InJones the Court sustained a warrant based on an officer's affidavit that an informant had previously proved reliable and that his information was corroborated by "other sources"; yet even in that case the Court said the "[c]ommissioner * * * might have found the affidavit insufficient and withheld his warrant." 362 U.S. at 271, 80 S.Ct. at 736.

In Walker v. United States, U.S.App. D.C., 327 F.2d 597 (1963), rehearing in banc denied January 28, 1964, probable cause to issue a search warrant was found in an affidavit that two previously reliable informers had given the pertinent information and a showing that their statements were "reasonably corroborated by other matters within the officer's knowledge."
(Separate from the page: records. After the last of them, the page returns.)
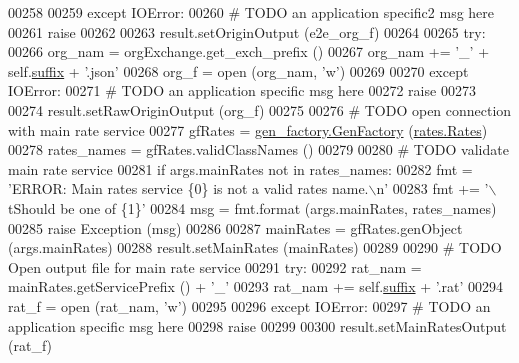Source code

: \begin{DoxyCode}
{00258             
00259         \textcolor{keywordflow}{except} IOError:
00260             \textcolor{comment}{# TODO an application specific2 msg here}
00261             \textcolor{keywordflow}{raise}
00262 
00263         result.setOriginOutput (e2e\_org\_f)
00264             
00265         \textcolor{keywordflow}{try}:
00266             org\_nam  = orgExchange.get\_exch\_prefix ()
00267             org\_nam += \textcolor{stringliteral}{'\_'} + self.\hyperlink{classe2e_1_1_application_a4d824ad36b051d2d629edb314385df0d}{suffix} + \textcolor{stringliteral}{'.json'}
00268             org\_f = open (org\_nam, \textcolor{stringliteral}{'w'})
00269             
00270         \textcolor{keywordflow}{except} IOError:
00271             \textcolor{comment}{# TODO an application specific msg here}
00272             \textcolor{keywordflow}{raise}
00273             
00274         result.setRawOriginOutput (org\_f)
00275             
00276         \textcolor{comment}{# TODO open connection with main rate service}
00277         gfRates = \hyperlink{classgen__factory_1_1_gen_factory}{gen\_factory.GenFactory} (\hyperlink{classrates_1_1_rates}{rates.Rates})
00278         rates\_names = gfRates.validClassNames ()
00279 
00280         \textcolor{comment}{# TODO validate main rate service}
00281         \textcolor{keywordflow}{if} args.mainRates \textcolor{keywordflow}{not} \textcolor{keywordflow}{in} rates\_names:
00282             fmt  = \textcolor{stringliteral}{'ERROR: Main rates service \{0\} is not a valid rates name.\(\backslash\)n'}
00283             fmt += \textcolor{stringliteral}{'\(\backslash\)tShould be one of \{1\}'}
00284             msg = fmt.format (args.mainRates, rates\_names)
00285             \textcolor{keywordflow}{raise} Exception (msg)
00286 
00287         mainRates = gfRates.genObject (args.mainRates)
00288         result.setMainRates (mainRates)
00289         
00290         \textcolor{comment}{# TODO Open output file for main rate service}
00291         \textcolor{keywordflow}{try}:
00292             rat\_nam  =  mainRates.getServicePrefix () + \textcolor{stringliteral}{'\_'}
00293             rat\_nam +=  self.\hyperlink{classe2e_1_1_application_a4d824ad36b051d2d629edb314385df0d}{suffix} + \textcolor{stringliteral}{'.rat'}
00294             rat\_f = open (rat\_nam, \textcolor{stringliteral}{'w'})
00295             
00296         \textcolor{keywordflow}{except} IOError:
00297             \textcolor{comment}{# TODO an application specific msg here}
00298             \textcolor{keywordflow}{raise}        
00299 
00300         result.setMainRatesOutput (rat\_f)
}
\end{DoxyCode}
It might well have been found that appellant's statements were not voluntary. On the form is written: "Subject states that he is getting sick and need [sic] to go to the hospital for the cure". At trial Perry denied saying this but his denial is not conclusive. If an addict confesses because it appears to be the only way to get treatment for withdrawal pains, the confession is not voluntary


The point was not discussed in the briefs. At oral argument the court asked the parties to submit memoranda on it


Naples v. United States, 113 U.S.App. D.C. 281, 307 F.2d 618 (1962) (in banc).